Problem statement:
The part below that opens with the line containing "Paris-Lourdes qui sera" and closes with the line containing "### 🏗️ Architecture" should be copied exactly, minus any pictures.

Supplied records:
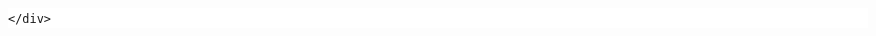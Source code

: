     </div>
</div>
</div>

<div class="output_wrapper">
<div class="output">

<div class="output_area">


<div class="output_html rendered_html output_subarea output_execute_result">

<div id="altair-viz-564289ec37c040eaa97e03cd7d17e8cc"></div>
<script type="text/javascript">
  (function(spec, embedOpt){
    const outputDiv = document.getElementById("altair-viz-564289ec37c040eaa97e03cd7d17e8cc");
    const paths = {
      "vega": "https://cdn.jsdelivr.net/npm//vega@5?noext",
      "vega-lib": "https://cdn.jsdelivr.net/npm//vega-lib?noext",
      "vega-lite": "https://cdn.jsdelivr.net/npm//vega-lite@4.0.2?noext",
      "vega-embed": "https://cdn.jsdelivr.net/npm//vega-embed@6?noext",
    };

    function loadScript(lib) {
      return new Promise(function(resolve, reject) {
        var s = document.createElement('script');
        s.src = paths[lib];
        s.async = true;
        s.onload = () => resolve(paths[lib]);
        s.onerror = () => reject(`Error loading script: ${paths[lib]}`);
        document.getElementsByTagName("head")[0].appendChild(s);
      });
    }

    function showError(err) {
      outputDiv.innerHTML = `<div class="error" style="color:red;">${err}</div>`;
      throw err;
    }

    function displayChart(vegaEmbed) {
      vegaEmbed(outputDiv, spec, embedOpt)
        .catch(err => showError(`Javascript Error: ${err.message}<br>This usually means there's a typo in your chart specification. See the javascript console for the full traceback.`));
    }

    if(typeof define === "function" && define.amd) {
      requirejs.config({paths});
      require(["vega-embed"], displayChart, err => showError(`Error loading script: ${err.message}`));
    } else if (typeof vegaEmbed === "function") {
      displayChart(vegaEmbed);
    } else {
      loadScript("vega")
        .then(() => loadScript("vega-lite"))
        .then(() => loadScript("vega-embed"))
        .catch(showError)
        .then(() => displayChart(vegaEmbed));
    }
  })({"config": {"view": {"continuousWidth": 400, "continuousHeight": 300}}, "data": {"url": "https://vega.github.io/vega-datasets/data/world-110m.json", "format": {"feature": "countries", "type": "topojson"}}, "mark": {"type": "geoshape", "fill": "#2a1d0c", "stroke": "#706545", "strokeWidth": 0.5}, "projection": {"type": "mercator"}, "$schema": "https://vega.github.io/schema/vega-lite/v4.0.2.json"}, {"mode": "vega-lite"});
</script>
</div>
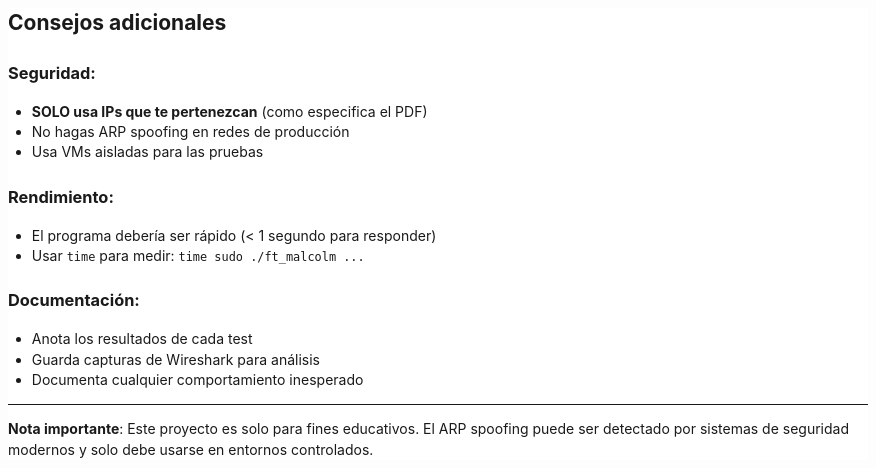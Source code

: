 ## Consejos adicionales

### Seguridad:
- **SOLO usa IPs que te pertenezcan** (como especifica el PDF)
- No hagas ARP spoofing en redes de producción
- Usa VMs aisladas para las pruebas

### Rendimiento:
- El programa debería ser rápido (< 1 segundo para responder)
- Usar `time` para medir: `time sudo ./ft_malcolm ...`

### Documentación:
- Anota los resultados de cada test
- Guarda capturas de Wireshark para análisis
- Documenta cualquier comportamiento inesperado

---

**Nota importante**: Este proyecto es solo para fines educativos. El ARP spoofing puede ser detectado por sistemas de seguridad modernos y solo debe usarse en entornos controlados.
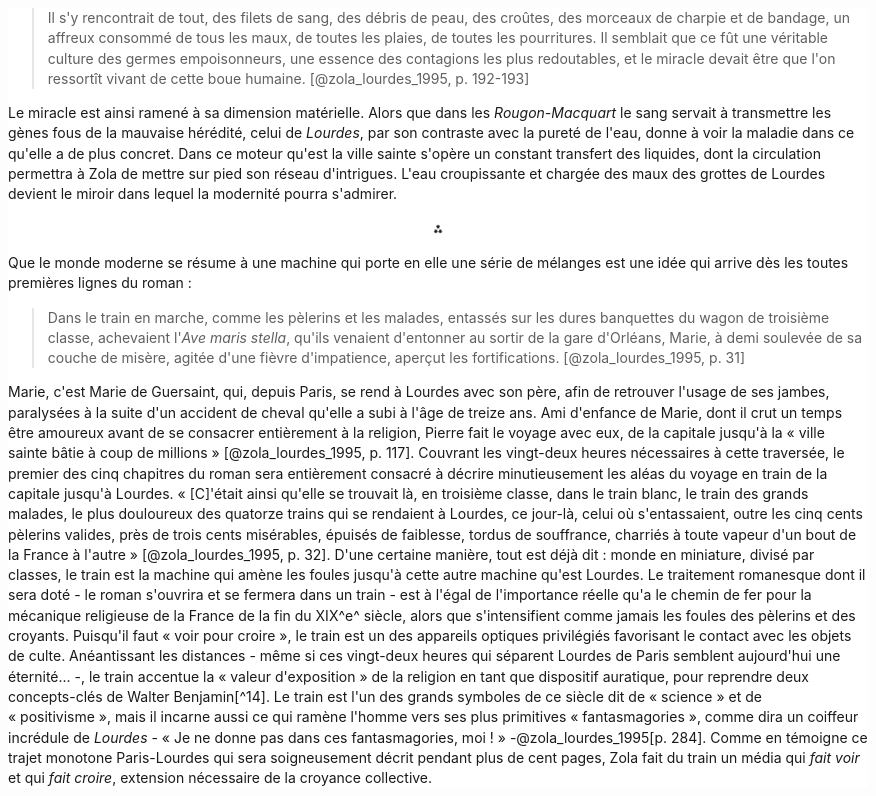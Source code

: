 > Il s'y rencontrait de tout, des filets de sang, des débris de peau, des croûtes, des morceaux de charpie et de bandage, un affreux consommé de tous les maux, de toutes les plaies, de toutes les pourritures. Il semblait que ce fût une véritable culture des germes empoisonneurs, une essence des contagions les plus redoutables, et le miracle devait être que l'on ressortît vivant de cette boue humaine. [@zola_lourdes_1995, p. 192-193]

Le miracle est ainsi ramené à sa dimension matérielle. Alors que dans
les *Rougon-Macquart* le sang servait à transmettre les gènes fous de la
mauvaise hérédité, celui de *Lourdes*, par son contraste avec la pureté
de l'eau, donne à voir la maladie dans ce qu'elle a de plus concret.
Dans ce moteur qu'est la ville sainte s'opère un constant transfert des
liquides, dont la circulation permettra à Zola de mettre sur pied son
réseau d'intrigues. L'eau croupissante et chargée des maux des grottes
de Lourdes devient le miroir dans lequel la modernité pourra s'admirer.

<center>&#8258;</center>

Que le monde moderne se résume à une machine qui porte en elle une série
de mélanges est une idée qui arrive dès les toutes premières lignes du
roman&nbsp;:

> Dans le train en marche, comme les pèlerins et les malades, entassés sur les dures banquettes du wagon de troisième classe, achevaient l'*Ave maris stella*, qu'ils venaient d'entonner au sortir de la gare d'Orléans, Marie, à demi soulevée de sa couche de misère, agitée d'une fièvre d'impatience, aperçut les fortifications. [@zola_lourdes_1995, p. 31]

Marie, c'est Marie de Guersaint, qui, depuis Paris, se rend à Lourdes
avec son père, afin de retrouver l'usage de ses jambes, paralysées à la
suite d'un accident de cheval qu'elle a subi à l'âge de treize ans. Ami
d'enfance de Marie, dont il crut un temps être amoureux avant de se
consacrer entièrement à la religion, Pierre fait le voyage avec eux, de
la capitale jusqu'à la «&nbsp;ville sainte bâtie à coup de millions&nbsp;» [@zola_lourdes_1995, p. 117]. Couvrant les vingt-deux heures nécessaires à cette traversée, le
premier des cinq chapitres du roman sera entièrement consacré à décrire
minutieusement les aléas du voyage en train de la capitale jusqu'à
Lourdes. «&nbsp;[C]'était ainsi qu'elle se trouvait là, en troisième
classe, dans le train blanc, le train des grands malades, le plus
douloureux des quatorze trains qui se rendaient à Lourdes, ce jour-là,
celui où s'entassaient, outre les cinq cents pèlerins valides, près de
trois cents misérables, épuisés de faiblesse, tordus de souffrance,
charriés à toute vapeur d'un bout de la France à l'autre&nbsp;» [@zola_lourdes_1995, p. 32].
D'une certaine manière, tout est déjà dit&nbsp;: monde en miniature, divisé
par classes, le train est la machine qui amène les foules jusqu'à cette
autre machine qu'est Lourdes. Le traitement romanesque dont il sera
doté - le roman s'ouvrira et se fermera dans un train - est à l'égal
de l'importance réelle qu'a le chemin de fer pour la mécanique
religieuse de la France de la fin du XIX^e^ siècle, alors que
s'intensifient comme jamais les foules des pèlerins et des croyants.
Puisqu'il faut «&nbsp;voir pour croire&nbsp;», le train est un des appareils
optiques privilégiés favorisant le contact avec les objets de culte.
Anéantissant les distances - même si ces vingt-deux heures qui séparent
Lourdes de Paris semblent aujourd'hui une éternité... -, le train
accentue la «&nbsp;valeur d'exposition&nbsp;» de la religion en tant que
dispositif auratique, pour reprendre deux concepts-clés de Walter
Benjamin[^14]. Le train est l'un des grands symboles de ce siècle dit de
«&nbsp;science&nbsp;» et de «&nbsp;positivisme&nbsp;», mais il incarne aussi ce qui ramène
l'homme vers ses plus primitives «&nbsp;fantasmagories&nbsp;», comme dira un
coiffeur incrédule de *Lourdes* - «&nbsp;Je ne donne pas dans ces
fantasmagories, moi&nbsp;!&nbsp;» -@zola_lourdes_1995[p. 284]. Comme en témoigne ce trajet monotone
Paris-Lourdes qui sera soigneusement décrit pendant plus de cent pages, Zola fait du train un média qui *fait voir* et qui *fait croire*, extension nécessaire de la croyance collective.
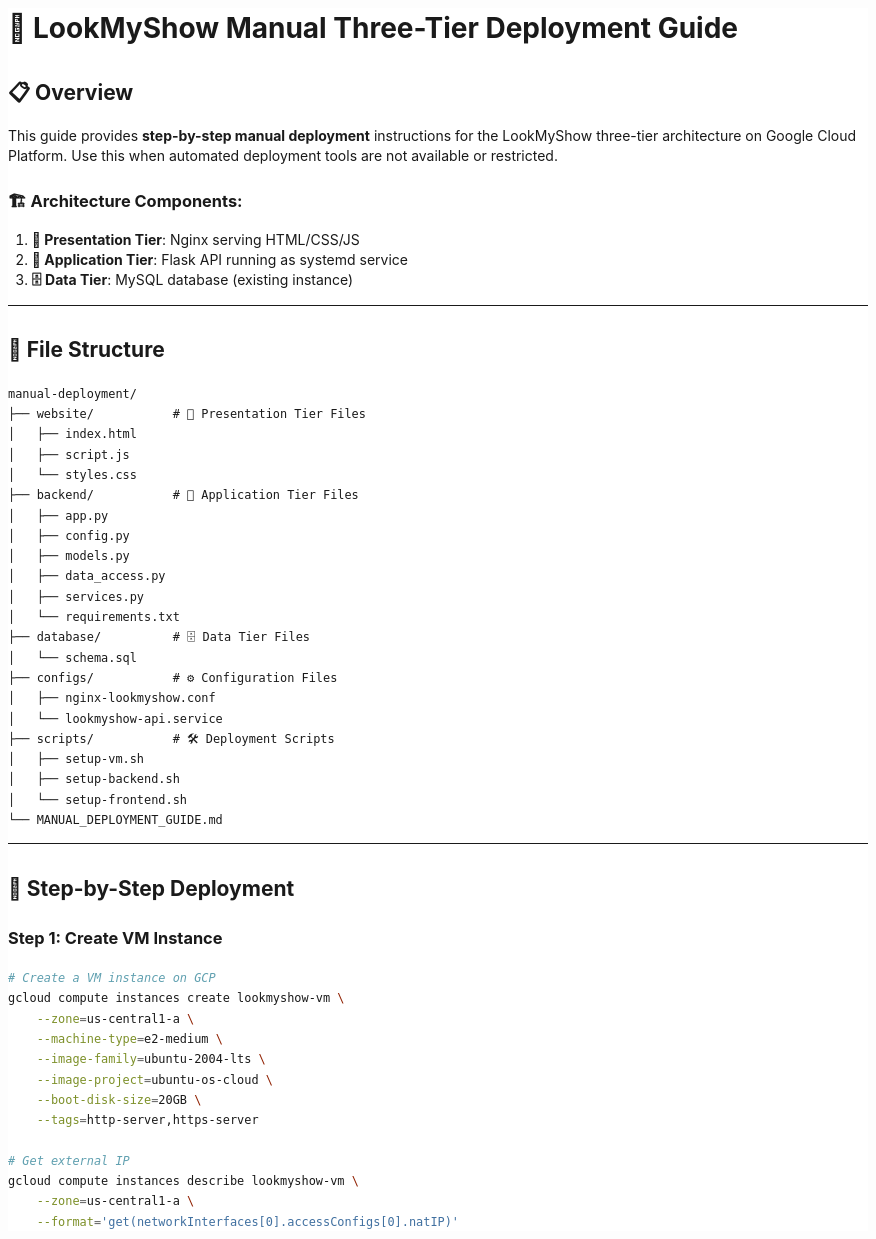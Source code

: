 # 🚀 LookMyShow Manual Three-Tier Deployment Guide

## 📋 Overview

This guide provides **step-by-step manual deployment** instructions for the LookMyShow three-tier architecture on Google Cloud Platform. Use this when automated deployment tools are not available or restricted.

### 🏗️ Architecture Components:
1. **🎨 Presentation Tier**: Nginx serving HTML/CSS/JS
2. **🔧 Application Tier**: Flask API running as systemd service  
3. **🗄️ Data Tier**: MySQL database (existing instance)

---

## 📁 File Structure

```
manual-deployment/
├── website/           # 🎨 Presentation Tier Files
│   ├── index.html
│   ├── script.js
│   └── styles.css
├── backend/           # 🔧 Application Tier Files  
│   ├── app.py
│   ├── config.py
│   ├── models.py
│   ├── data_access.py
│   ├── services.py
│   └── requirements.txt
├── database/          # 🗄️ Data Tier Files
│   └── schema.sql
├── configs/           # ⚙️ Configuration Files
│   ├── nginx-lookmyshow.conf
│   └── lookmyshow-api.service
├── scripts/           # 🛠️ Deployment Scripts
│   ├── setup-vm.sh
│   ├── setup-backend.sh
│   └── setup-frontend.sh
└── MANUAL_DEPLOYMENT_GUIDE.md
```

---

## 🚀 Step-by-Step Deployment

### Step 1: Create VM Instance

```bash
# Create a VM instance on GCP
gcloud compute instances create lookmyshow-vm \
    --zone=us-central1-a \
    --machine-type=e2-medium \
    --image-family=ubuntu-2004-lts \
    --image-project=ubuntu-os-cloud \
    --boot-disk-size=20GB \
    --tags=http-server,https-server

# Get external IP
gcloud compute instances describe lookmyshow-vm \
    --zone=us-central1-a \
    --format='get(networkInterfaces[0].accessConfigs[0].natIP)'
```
* * *
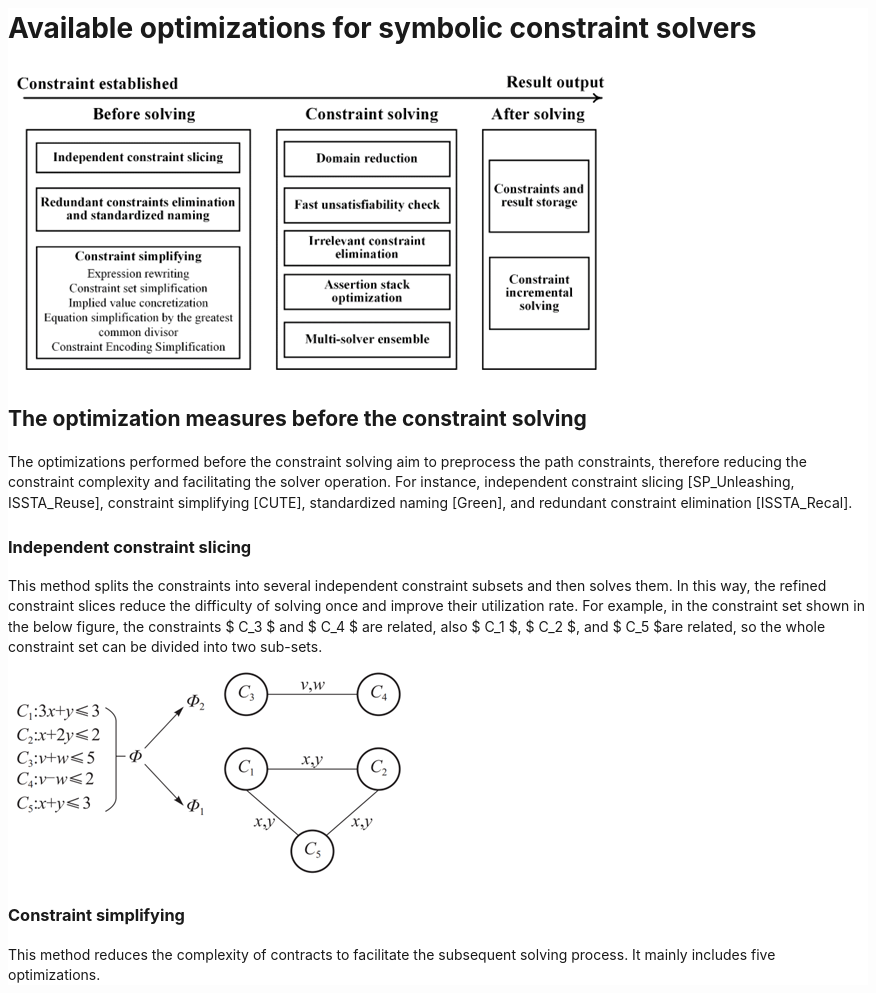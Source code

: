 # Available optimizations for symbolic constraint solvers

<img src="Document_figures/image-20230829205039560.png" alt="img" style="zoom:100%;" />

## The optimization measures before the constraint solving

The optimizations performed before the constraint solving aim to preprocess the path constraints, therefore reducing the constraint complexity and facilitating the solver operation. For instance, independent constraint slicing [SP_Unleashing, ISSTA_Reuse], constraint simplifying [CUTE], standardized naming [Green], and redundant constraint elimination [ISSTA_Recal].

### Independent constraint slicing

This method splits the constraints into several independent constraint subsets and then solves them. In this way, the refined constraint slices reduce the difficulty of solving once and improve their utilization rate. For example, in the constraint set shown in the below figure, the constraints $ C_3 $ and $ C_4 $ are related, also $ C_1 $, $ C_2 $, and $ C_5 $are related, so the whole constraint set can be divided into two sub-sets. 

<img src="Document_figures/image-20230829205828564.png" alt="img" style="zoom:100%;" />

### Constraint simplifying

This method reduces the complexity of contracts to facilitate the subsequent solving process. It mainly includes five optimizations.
==
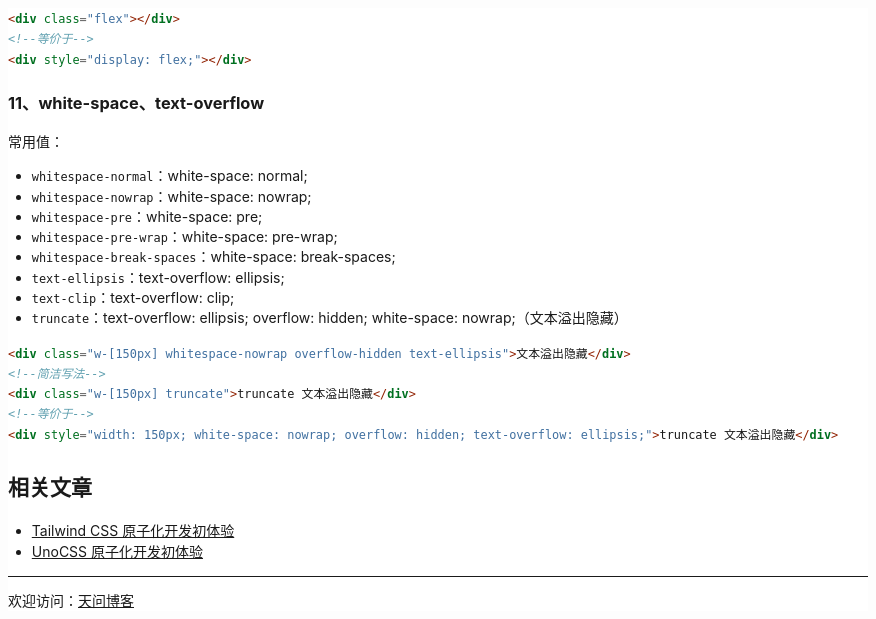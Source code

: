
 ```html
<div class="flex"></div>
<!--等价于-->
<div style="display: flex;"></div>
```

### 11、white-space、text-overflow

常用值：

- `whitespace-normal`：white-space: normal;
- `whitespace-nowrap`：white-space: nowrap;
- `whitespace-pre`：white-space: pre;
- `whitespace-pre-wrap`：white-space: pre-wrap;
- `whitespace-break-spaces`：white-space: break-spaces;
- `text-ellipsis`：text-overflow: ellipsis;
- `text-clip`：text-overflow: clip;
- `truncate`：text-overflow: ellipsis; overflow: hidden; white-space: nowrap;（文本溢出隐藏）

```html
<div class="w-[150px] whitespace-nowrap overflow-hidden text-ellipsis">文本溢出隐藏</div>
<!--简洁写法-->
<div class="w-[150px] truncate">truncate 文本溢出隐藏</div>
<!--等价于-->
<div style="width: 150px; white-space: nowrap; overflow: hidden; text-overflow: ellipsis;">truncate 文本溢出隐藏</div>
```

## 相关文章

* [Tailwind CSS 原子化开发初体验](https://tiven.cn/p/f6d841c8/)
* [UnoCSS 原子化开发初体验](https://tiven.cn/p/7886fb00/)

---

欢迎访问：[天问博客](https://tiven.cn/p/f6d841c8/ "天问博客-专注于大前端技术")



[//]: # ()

Answer space:
Paris-Lourdes qui sera soigneusement décrit pendant plus de cent pages, Zola fait du train un média qui *fait voir* et qui *fait croire*, extension nécessaire de la croyance collective.
Source code

: # 🚀 LookMyShow Manual Three-Tier Deployment Guide

## 📋 Overview

This guide provides **step-by-step manual deployment** instructions for the LookMyShow three-tier architecture on Google Cloud Platform. Use this when automated deployment tools are not available or restricted.

### 🏗️ Architecture Components:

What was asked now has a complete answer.